J'étais trop avancé pour reculer, et d'ailleurs cette fille me
bouleversait. Ce mélange de gaieté, de tristesse, de candeur,
de prostitution, cette maladie même qui devait développer chez
elle la sensibilité des impressions comme l'irritabilité des
nerfs, tout me faisait comprendre que si, dès la première fois,
je ne prenais pas d'empire sur cette nature oublieuse et légère,
elle était perdue pour moi.

--Voyons, c'est donc sérieux ce que vous dites! fit-elle.

--Très sérieux.

--Mais pourquoi ne m'avez-vous pas dit cela plus tôt?

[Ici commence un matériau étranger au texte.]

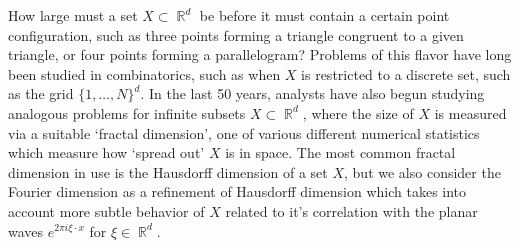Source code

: \documentclass[11pt]{article}
\DeclareMathOperator{\RR}{\mathbb{R}}
\begin{document}
How large must a set $X \subset \RR^d$ be before it must contain a certain point configuration, such as three points forming a triangle congruent to a given triangle, or four points forming a parallelogram? Problems of this flavor have long been studied in combinatorics, such as when $X$ is restricted to a discrete set, such as the grid $\{ 1, \dots, N \}^d$. In the last 50 years, analysts have also begun studying analogous problems for infinite subsets $X \subset \RR^d$, where the size of $X$ is measured via a suitable `fractal dimension', one of various different numerical statistics which measure how `spread out' $X$ is in space. The most common fractal dimension in use is the Hausdorff dimension of a set $X$, but we also consider the Fourier dimension as a refinement of Hausdorff dimension which takes into account more subtle behavior of $X$ related to it's correlation with the planar waves $e^{2 \pi i \xi \cdot x}$ for $\xi \in \RR^d$. 
\end{document}
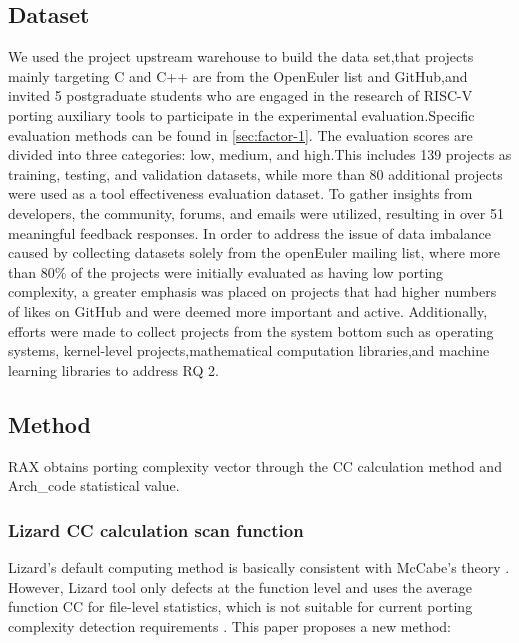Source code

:\documentclass[sigconf,screen,review,anonymous]{acmart}
\begin{document}



\subsection{Dataset}
We used the project upstream warehouse to build the data set,that projects mainly targeting C and C++ are from the OpenEuler list and GitHub,and invited 5 postgraduate students who are engaged in the research of RISC-V porting auxiliary tools to participate in the experimental evaluation.Specific evaluation methods can be found in \ref{sec:factor-1}. The evaluation scores are divided into three categories: low, medium, and high\citep{githuburl}.This includes 139 projects as training, testing, and validation datasets, while more than 80 additional projects were used as a tool effectiveness evaluation dataset. To gather insights from developers, the community, forums, and emails were utilized, resulting in over 51 meaningful feedback responses. In order to address the issue of data imbalance caused by collecting datasets solely from the openEuler mailing list, where more than 80\% of the projects were initially evaluated as having low porting complexity, a greater emphasis was placed on projects that had higher numbers of likes on GitHub and were deemed more important and active. Additionally, efforts were made to collect projects from the system bottom such as operating systems, kernel-level projects,mathematical computation libraries,and machine learning libraries to address RQ 2.

\subsection{Method}
\label{sec:method}
RAX obtains porting complexity vector through the CC calculation method and Arch\_code statistical value.

\subsubsection{Lizard CC calculation scan function}
Lizard's default computing method is basically consistent with McCabe's theory \cite{1702388}.
However, Lizard tool only defects at the function level and uses the average function CC for file-level statistics, which is not suitable for current porting complexity detection requirements \cite{9402593}.
This paper proposes a new method:
\end{document}
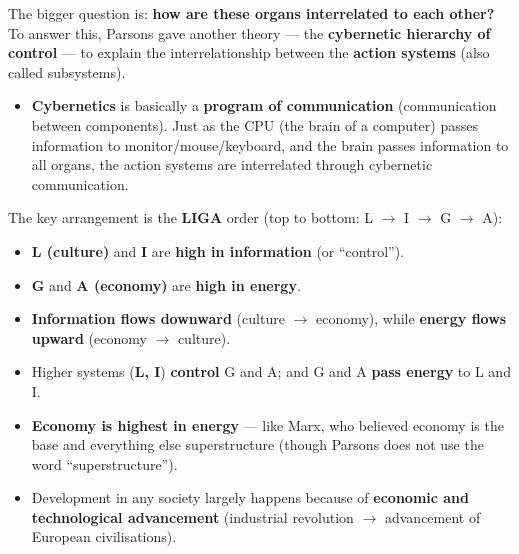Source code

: The bigger question is: \textbf{how are these organs interrelated to each other?} To answer this, Parsons gave another theory --- the \textbf{cybernetic hierarchy of control} --- to explain the interrelationship between the \textbf{action systems} (also called subsystems).

\begin{KeyConcept}
\begin{itemize}
\item \textbf{Cybernetics} is basically a \textbf{program of communication} (communication between components). Just as the CPU (the brain of a computer) passes information to monitor/mouse/keyboard, and the brain passes information to all organs, the action systems are interrelated through cybernetic communication.
\end{itemize}
\end{KeyConcept}

The key arrangement is the \textbf{LIGA} order (top to bottom: L $\rightarrow$ I $\rightarrow$ G $\rightarrow$ A):
\begin{itemize}
\item \textbf{L (culture)} and \textbf{I} are \textbf{high in information} (or ``control'').
\item \textbf{G} and \textbf{A (economy)} are \textbf{high in energy}.
\item \textbf{Information flows downward} (culture $\rightarrow$ economy), while \textbf{energy flows upward} (economy $\rightarrow$ culture).
\end{itemize}

\begin{DataFact}
\begin{itemize}
\item Higher systems (\textbf{L, I}) \textbf{control} G and A; and G and A \textbf{pass energy} to L and I.
\item \textbf{Economy is highest in energy} --- like Marx, who believed economy is the base and everything else superstructure (though Parsons does not use the word ``superstructure'').
\item Development in any society largely happens because of \textbf{economic and technological advancement} (industrial revolution $\rightarrow$ advancement of European civilisations).
\end{itemize}
\end{DataFact}

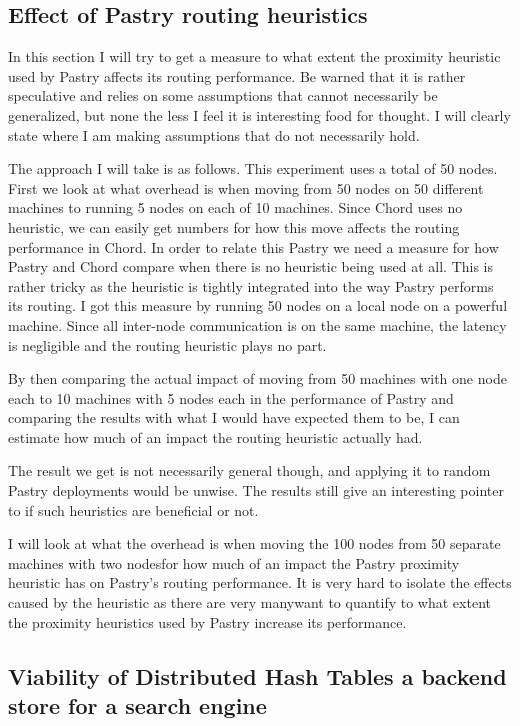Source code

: 
\subsection{Effect of Pastry routing heuristics}
In this section I will try to get a measure to what extent the proximity heuristic used by Pastry affects its routing performance. Be warned that it is rather speculative and relies on some assumptions that cannot necessarily be generalized, but none the less I feel it is interesting food for thought. I will clearly state where I am making assumptions that do not necessarily hold.

The approach I will take is as follows.
This experiment uses a total of 50 nodes. First we look at what overhead is when moving from 50 nodes on 50 different machines to running 5 nodes on each of 10 machines. Since Chord uses no heuristic, we can easily get numbers for how this move affects the routing performance in Chord. In order to relate this Pastry we need a measure for how Pastry and Chord compare when there is no heuristic being used at all. This is rather tricky as the heuristic is tightly integrated into the way Pastry performs its routing. I got this measure by running 50 nodes on a local node on a powerful machine. Since all inter-node communication is on the same machine, the latency is negligible and the routing heuristic plays no part. 

By then comparing the actual impact of moving from 50 machines with one node each to 10 machines with 5 nodes each in the performance of Pastry and comparing the results with what I would have expected them to be, I can estimate how much of an impact the routing heuristic actually had.

The result we get is not necessarily general though, and applying it to random Pastry deployments would be unwise. The results still give an interesting pointer to if such heuristics are beneficial or not.


I will look at what the overhead is when moving the 100 nodes from 50 separate machines with two nodesfor how much of an impact the Pastry proximity heuristic has on Pastry's routing performance. It is very hard to isolate the effects caused by the heuristic as there are very manywant to quantify to what extent the proximity heuristics used by Pastry increase its performance. 


\subsection{Viability of Distributed Hash Tables a backend store for a search engine}

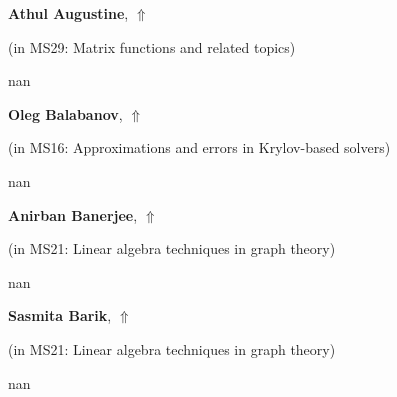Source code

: \documentclass[ILAS2025-program.tex]{subfiles}
\begin{document}
     \hypertarget{down0158}{}\begin{ilasabstract}
    
    \textbf{Athul Augustine},  \hfill \hyperlink{up0158}{$\Uparrow$}
    
    (in {\color{mstitle}MS29: Matrix functions and related topics})
        
        \mtskip
    nan\end{ilasabstract}
     \hypertarget{down0344}{}\begin{ilasabstract}
    
    \textbf{Oleg Balabanov},  \hfill \hyperlink{up0344}{$\Uparrow$}
    
    (in {\color{mstitle}MS16: Approximations and errors in Krylov-based solvers})
        
        \mtskip
    nan\end{ilasabstract}
     \hypertarget{down0381}{}\begin{ilasabstract}
    
    \textbf{Anirban Banerjee},  \hfill \hyperlink{up0381}{$\Uparrow$}
    
    (in {\color{mstitle}MS21: Linear algebra techniques in graph theory})
        
        \mtskip
    nan\end{ilasabstract}
     \hypertarget{down0336}{}\begin{ilasabstract}
    
    \textbf{Sasmita Barik},  \hfill \hyperlink{up0336}{$\Uparrow$}
    
    (in {\color{mstitle}MS21: Linear algebra techniques in graph theory})
        
        \mtskip
    nan\end{ilasabstract}
\end{document}
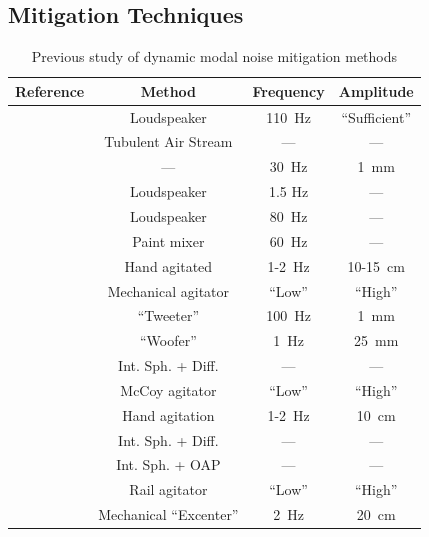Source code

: \documentclass[twocolumn]{emulateapj}
\begin{document}
\subsection{Mitigation Techniques}
\label{subsec:mitigation}

\begin{table}
\centering
\caption{Previous study of dynamic modal noise mitigation methods}
	\begin{tabular}{cccc}
		\hline
		Reference & Method & Frequency & Amplitude \\
		\hline\hline
		\citet{Daino1980} & Loudspeaker & \SI{110}{\hertz} & ``Sufficient'' \\
		\hline
		\citet{Hill1980} & Tubulent Air Stream & --- & --- \\
		\hline
		\citet{Baudrand2001} & --- & \SI{30}{\hertz} & \SI{1}{\milli\meter} \\
		\hline
		\multirow{2}{*}{\citet{Lemke2011}} & Loudspeaker & 1.5 Hz & --- \\
		 & Loudspeaker & \SI{80}{\hertz} & --- \\
		\hline
		\multirow{3}{*}{\citet{McCoy2012}} & Paint mixer & \SI{60}{\hertz} & --- \\
		 & Hand agitated & 1-\SI{2}{\hertz} & 10-\SI{15}{\centi\meter} \\
		 & Mechanical agitator & ``Low'' & ``High'' \\
		\hline
		\multirow{2}{*}{\citet{Plavchan2013}} & ``Tweeter'' & \SI{100}{\hertz} & \SI{1}{\milli\meter} \\
		 & ``Woofer'' & \SI{1}{\hertz} & \SI{25}{\milli\meter} \\
		\hline
		\multirow{3}{*}{\citet{Mahadevan2014}} & Int. Sph. + Diff. & --- & ---\\
		 & McCoy agitator & ``Low'' & ``High'' \\
		 & Hand agitation & 1-\SI{2}{\hertz} & \SI{10}{\centi\meter} \\
		\hline
		\multirow{2}{*}{\citet{Halverson2014}} & Int. Sph. + Diff. & --- & --- \\
		 & Int. Sph. + OAP & --- & --- \\
		\hline		
		\citet{Roy2014} & Rail agitator & ``Low'' & ``High'' \\
		\hline
		\citet{Sablowski2015} & Mechanical ``Excenter''& \SI{2}{\hertz} & \SI{20}{\centi\meter} \\
		\hline
	\end{tabular}
\label{table:previous_studies}
\end{table}
\end{document}

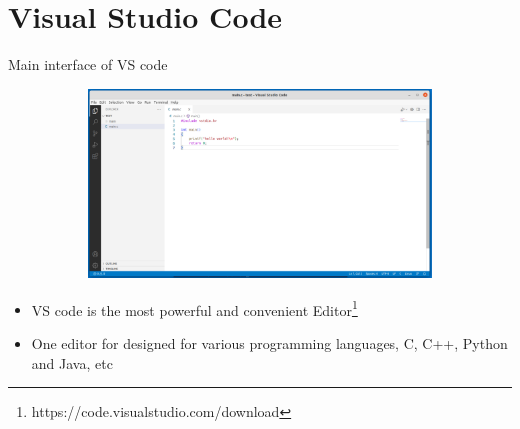 \section{Visual Studio Code}
\label{sec:vs}
\begin{frame}{Main interface of VS code}
	\begin{figure}
		\begin{center}
			\begin{figure}
				\includegraphics[width=0.8\linewidth]{figs/vscode.pdf}
			\end{figure}
		\end{center}
	\end{figure}
	\begin{itemize}
		\item {VS code is the most powerful and convenient Editor\footnote{https://code.visualstudio.com/download}}
		\item {One editor for designed for various programming languages, C, C++, Python and Java, etc}
	\end{itemize}
\end{frame}
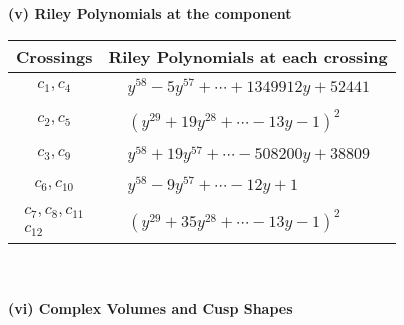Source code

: \documentclass[1p]{elsarticle_modified}
\theoremstyle{definition}
\begin{document}
\newpage\renewcommand{\arraystretch}{1}
\flushleft \textbf{(v) Riley Polynomials at the component}\newline \\
\begin{tabular}{m{50pt}|m{274pt}}
Crossings & \hspace{64pt}Riley Polynomials at each crossing \\
\hline $$\begin{aligned}c_{1},c_{4}\end{aligned}$$&$\begin{aligned}
&y^{58}-5 y^{57}+\cdots+1349912 y+52441
\end{aligned}$\\
\hline $$\begin{aligned}c_{2},c_{5}\end{aligned}$$&$\begin{aligned}
&(y^{29}+19 y^{28}+\cdots-13 y-1)^{2}
\end{aligned}$\\
\hline $$\begin{aligned}c_{3},c_{9}\end{aligned}$$&$\begin{aligned}
&y^{58}+19 y^{57}+\cdots-508200 y+38809
\end{aligned}$\\
\hline $$\begin{aligned}c_{6},c_{10}\end{aligned}$$&$\begin{aligned}
&y^{58}-9 y^{57}+\cdots-12 y+1
\end{aligned}$\\
\hline $$\begin{aligned}c_{7},c_{8},c_{11}\\c_{12}\end{aligned}$$&$\begin{aligned}
&(y^{29}+35 y^{28}+\cdots-13 y-1)^{2}
\end{aligned}$\\
\hline
\end{tabular}\\~\\
\newpage\flushleft \textbf{(vi) Complex Volumes and Cusp Shapes}
\end{document}
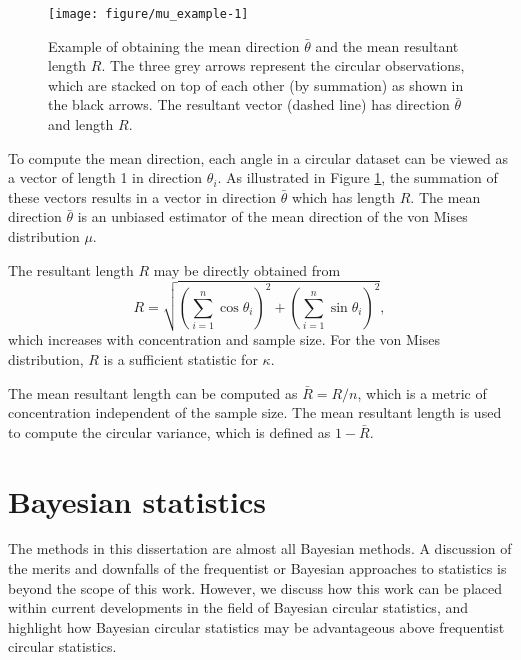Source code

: \documentclass[12pt, a4paper]{book}\usepackage[]{graphicx}\usepackage{xcolor}
\newenvironment{knitrout}{}{} %
\begin{document}
\begin{figure}
\centering
\begin{knitrout}
\color{fgcolor}
\texttt{[image: figure/mu\_example-1]} 

\end{knitrout}
\caption{Example of obtaining the mean direction $\bar{\theta}$ and the mean resultant length $R$. The three grey arrows represent the circular observations, which are stacked on top of each other (by summation) as shown in the black arrows. The resultant vector (dashed line) has direction $\bar{\theta}$ and length $R$.}\label{exampleRMu}
\end{figure}

To compute the mean direction, each angle in a circular dataset can be viewed as a vector of length 1 in direction $\theta_i$. As illustrated in Figure \ref{exampleRMu}, the summation of these vectors results in a vector in direction $\bar{\theta}$ which has length $R$. The mean direction $\bar{\theta}$ is an unbiased estimator of the mean direction of the von Mises distribution $\mu$.

The resultant length $R$ may be directly obtained from
$$ R = \sqrt{\left(\sum_{i=1}^{n} \cos \theta_i \right)^2 + \left(\sum_{i=1}^{n} \sin \theta_i \right)^2},$$
which increases with concentration and sample size. For the von Mises distribution, $R$ is a sufficient statistic for $\kappa$.

The mean resultant length can be computed as $\bar{R} = R/n$, which is a metric of concentration independent of the sample size. The mean resultant length is used to compute the circular variance, which is defined as $1 - \bar{R}.$





\section*{Bayesian statistics}

The methods in this dissertation are almost all Bayesian methods. A discussion of the merits and downfalls of the frequentist or Bayesian approaches to statistics is beyond the scope of this work. However, we discuss how this work can be placed within current developments in the field of Bayesian circular statistics, and highlight how Bayesian circular statistics may be advantageous above frequentist circular statistics.
\end{document}

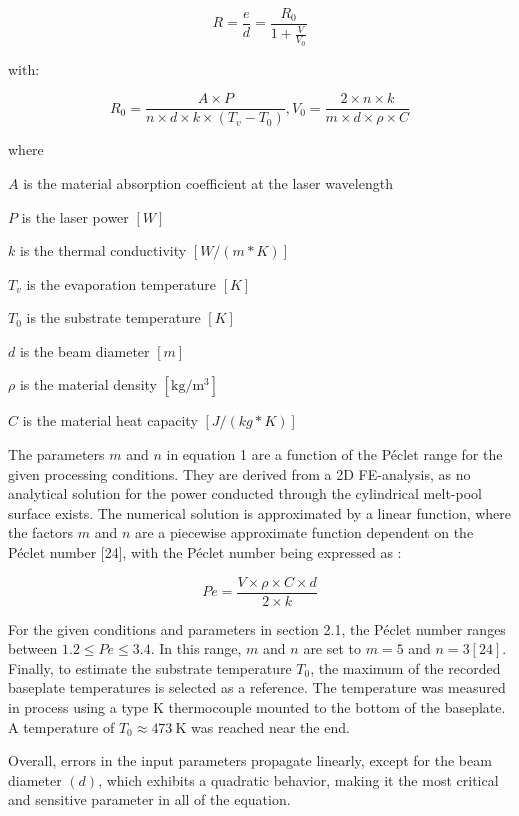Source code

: \documentclass[10pt]{article}
\begin{document}
\begin{equation*}
R=\frac{e}{d}=\frac{R_{0}}{1+\frac{V}{V_{0}}} \tag{1}
\end{equation*}


with:

$$
R_{0}=\frac{A \times P}{n \times d \times k \times\left(T_{v}-T_{0}\right)}, V_{0}=\frac{2 \times n \times k}{m \times d \times \rho \times C}
$$

where

$A$ is the material absorption coefficient at the laser wavelength

$P$ is the laser power $[W]$

$k$ is the thermal conductivity $[W /(m * K)]$

$T_{v}$ is the evaporation temperature $[K]$

$T_{0}$ is the substrate temperature $[K]$

$d$ is the beam diameter $[m]$

$\rho$ is the material density $\left[\mathrm{kg} / \mathrm{m}^{3}\right]$

$C$ is the material heat capacity $[J /(k g * K)]$

The parameters $m$ and $n$ in equation 1 are a function of the Péclet range for the given processing conditions. They are derived from a 2D FE-analysis, as no analytical solution for the power conducted through the cylindrical melt-pool surface exists. The numerical solution is approximated by a linear function, where the factors $m$ and $n$ are a piecewise approximate function dependent on the Péclet number [24], with the Péclet number being expressed as :


\begin{equation*}
P e=\frac{V \times \rho \times C \times d}{2 \times k} \tag{2}
\end{equation*}


For the given conditions and parameters in section 2.1, the Péclet number ranges between $1.2 \leq P e \leq 3.4$. In this range, $m$ and $n$ are set to $m=5$ and $n=3[24]$. Finally, to estimate the substrate temperature $T_{0}$, the maximum of the recorded baseplate temperatures is selected as a reference. The temperature was measured in process using a type $\mathrm{K}$ thermocouple mounted to the bottom of the baseplate. A temperature of $T_{0} \approx 473 \mathrm{~K}$ was reached near the end.

Overall, errors in the input parameters propagate linearly, except for the beam diameter $(d)$, which exhibits a quadratic behavior, making it the most critical and sensitive parameter in all of the equation.
\end{document}
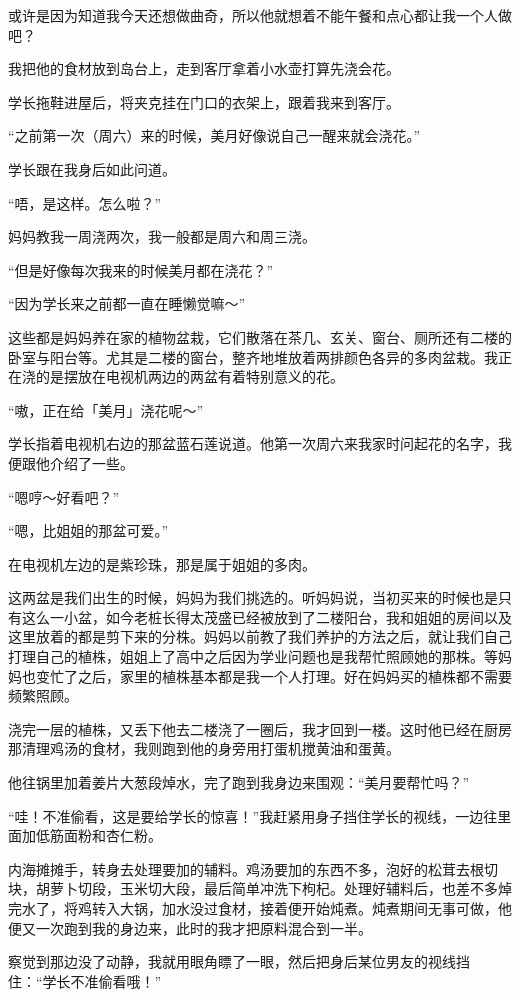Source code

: 或许是因为知道我今天还想做曲奇，所以他就想着不能午餐和点心都让我一个人做吧？

我把他的食材放到岛台上，走到客厅拿着小水壶打算先浇会花。

学长拖鞋进屋后，将夹克挂在门口的衣架上，跟着我来到客厅。

“之前第一次（周六）来的时候，美月好像说自己一醒来就会浇花。”

学长跟在我身后如此问道。

“唔，是这样。怎么啦？”

妈妈教我一周浇两次，我一般都是周六和周三浇。

“但是好像每次我来的时候美月都在浇花？”

“因为学长来之前都一直在睡懒觉嘛～”

这些都是妈妈养在家的植物盆栽，它们散落在茶几、玄关、窗台、厕所还有二楼的卧室与阳台等。尤其是二楼的窗台，整齐地堆放着两排颜色各异的多肉盆栽。我正在浇的是摆放在电视机两边的两盆有着特别意义的花。

“嗷，正在给「美月」浇花呢～”

学长指着电视机右边的那盆蓝石莲说道。他第一次周六来我家时问起花的名字，我便跟他介绍了一些。

“嗯哼～好看吧？”

“嗯，比姐姐的那盆可爱。”

在电视机左边的是紫珍珠，那是属于姐姐的多肉。

这两盆是我们出生的时候，妈妈为我们挑选的。听妈妈说，当初买来的时候也是只有这么一小盆，如今老桩长得太茂盛已经被放到了二楼阳台，我和姐姐的房间以及这里放着的都是剪下来的分株。妈妈以前教了我们养护的方法之后，就让我们自己打理自己的植株，姐姐上了高中之后因为学业问题也是我帮忙照顾她的那株。等妈妈也变忙了之后，家里的植株基本都是我一个人打理。好在妈妈买的植株都不需要频繁照顾。

浇完一层的植株，又丢下他去二楼浇了一圈后，我才回到一楼。这时他已经在厨房那清理鸡汤的食材，我则跑到他的身旁用打蛋机搅黄油和蛋黄。

他往锅里加着姜片大葱段焯水，完了跑到我身边来围观：“美月要帮忙吗？”

“哇！不准偷看，这是要给学长的惊喜！”我赶紧用身子挡住学长的视线，一边往里面加低筋面粉和杏仁粉。

内海摊摊手，转身去处理要加的辅料。鸡汤要加的东西不多，泡好的松茸去根切块，胡萝卜切段，玉米切大段，最后简单冲洗下枸杞。处理好辅料后，也差不多焯完水了，将鸡转入大锅，加水没过食材，接着便开始炖煮。炖煮期间无事可做，他便又一次跑到我的身边来，此时的我才把原料混合到一半。

察觉到那边没了动静，我就用眼角瞟了一眼，然后把身后某位男友的视线挡住：“学长不准偷看哦！”

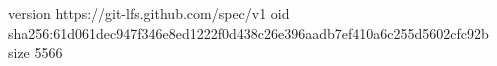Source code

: version https://git-lfs.github.com/spec/v1
oid sha256:61d061dec947f346e8ed1222f0d438c26e396aadb7ef410a6c255d5602cfc92b
size 5566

--Quand vous l'aurais-je dit?

--Le lendemain du jour où vous m'avez été présenté à
l'Opéra-Comique.

--Je crois que vous m'auriez fort mal reçu, si j'étais venu
vous voir.

--Pourquoi?

--Parce que j'avais été stupide la veille.

--Cela c'est vrai. Mais cependant vous m'aimiez déjà à cette
époque.

--Oui.

--Ce qui ne vous a pas empêché d'aller vous coucher et de dormir
bien tranquillement après le spectacle. Nous savons ce que sont
ces grands amours-là.

--Eh bien, c'est ce que vous trompe. Savez-vous ce que j'ai fait
le soir de l'Opéra-Comique?

--Non.

--Je vous ai attendue à la porte du café Anglais. J'ai suivi la
voiture qui vous a emmenés, vous et vos trois amis, et quand je
vous ai vue descendre seule et rentrer chez vous, j'ai été bien
heureux.

Marguerite se mit à rire.

--De quoi riez-vous?

--De rien.

--Dites-le-moi, je vous en supplie, ou je vais croire que vous
vous moquez de moi.

--Vous ne vous fâcherez pas?

--De quel droit me fâcherais-je?

--Eh bien, il y avait une bonne raison pour que je rentrasse seule.

--Laquelle?

--On m'attendait ici.

Elle m'eût donné un coup de couteau qu'elle ne m'eût pas fait
plus de mal. Je me levai, et lui tendant la main:

--Adieu, lui dis-je.

--Je savais bien que vous vous fâcheriez, dit-elle. Les hommes
ont la rage de vouloir apprendre ce qui doit leur faire de la
peine.

--Mais je vous assure, ajoutai-je d'un ton froid, comme si j'avais
voulu prouver que j'étais à jamais guéri de ma passion, je vous
assure que je ne suis pas fâché. Il était tout naturel que
quelqu'un vous attendit, comme il est tout naturel que je m'en
aille à trois heures du matin.

--Est-ce que vous avez aussi quelqu'un qui vous attend chez vous?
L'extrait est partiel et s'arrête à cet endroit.